Uma segunda diferença estava no fato do autor ver como positiva a não “incorporação” da região pelo “esforço civilizatório”. Mesmo porque, a designação dessa região como um “Sertão Carioca” expressava a idéia de um espaço idílico vinculado diretamente à noção de uma áurea outrora perdida. Era o Sertão Carioca um paraíso perdido no processo civilizatório. O freqüente recurso que faz M. Corrêa de imagens pictóricas quando da descrição de paisagens demonstra bem esse tipo de visão. Um exemplo é a descrição de uma das grandes cascatas da região, a “Cascata Grande”

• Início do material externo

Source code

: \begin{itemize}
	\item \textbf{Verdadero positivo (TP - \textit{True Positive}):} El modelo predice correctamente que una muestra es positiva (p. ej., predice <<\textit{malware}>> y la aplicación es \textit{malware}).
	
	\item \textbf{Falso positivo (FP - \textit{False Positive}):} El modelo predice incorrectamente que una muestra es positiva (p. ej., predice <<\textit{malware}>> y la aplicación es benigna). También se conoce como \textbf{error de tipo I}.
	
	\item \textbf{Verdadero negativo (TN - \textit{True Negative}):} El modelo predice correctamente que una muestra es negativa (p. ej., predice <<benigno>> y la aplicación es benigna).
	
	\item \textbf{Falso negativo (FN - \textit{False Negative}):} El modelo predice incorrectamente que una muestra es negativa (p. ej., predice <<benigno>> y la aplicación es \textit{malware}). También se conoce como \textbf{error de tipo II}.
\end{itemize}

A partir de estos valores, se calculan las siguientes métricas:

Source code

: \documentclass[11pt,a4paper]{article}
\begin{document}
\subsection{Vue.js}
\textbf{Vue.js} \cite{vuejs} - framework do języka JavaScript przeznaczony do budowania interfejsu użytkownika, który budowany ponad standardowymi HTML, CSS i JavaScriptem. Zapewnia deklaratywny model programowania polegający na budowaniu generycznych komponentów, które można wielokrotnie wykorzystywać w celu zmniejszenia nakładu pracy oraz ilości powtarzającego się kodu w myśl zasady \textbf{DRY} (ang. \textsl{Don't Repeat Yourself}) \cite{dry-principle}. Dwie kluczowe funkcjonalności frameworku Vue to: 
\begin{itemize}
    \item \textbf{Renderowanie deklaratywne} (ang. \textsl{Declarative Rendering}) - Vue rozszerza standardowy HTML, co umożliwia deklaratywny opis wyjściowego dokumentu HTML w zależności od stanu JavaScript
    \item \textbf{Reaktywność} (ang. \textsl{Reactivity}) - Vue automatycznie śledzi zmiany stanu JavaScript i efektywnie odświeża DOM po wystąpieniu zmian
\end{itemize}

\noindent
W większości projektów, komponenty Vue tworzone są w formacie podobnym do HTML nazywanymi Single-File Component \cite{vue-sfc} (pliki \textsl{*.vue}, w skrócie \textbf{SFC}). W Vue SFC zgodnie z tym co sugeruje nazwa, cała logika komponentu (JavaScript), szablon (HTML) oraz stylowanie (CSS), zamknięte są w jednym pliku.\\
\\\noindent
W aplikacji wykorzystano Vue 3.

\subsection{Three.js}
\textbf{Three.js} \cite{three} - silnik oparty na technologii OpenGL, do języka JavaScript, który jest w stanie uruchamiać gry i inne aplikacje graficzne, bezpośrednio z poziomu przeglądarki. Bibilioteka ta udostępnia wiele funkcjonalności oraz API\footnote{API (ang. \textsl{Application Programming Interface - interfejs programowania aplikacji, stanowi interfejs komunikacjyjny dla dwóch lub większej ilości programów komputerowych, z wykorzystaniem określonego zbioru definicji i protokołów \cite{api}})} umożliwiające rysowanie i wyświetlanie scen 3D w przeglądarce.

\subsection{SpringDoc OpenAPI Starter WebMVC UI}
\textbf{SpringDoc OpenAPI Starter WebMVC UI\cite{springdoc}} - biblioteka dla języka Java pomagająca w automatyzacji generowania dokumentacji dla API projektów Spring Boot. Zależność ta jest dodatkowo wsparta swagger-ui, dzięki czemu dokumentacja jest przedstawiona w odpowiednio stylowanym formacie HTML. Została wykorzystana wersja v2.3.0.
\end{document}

formada por duas quedas d’água, hoje muito reduzidas, a não ser depois das chuvas que toma aspecto majestoso, feito pela mão da natureza. A cascata é extraordinária pela sua múltipla visão, talvez um dos pontos mais bellos da paizagem carioca; entre as duas quedas, a água quase que parada, é um espelho do céo, das montanhas e da vegetação. Este conjunto de quedas e remanso dá a impressão de estar-se em um paiz de fadas....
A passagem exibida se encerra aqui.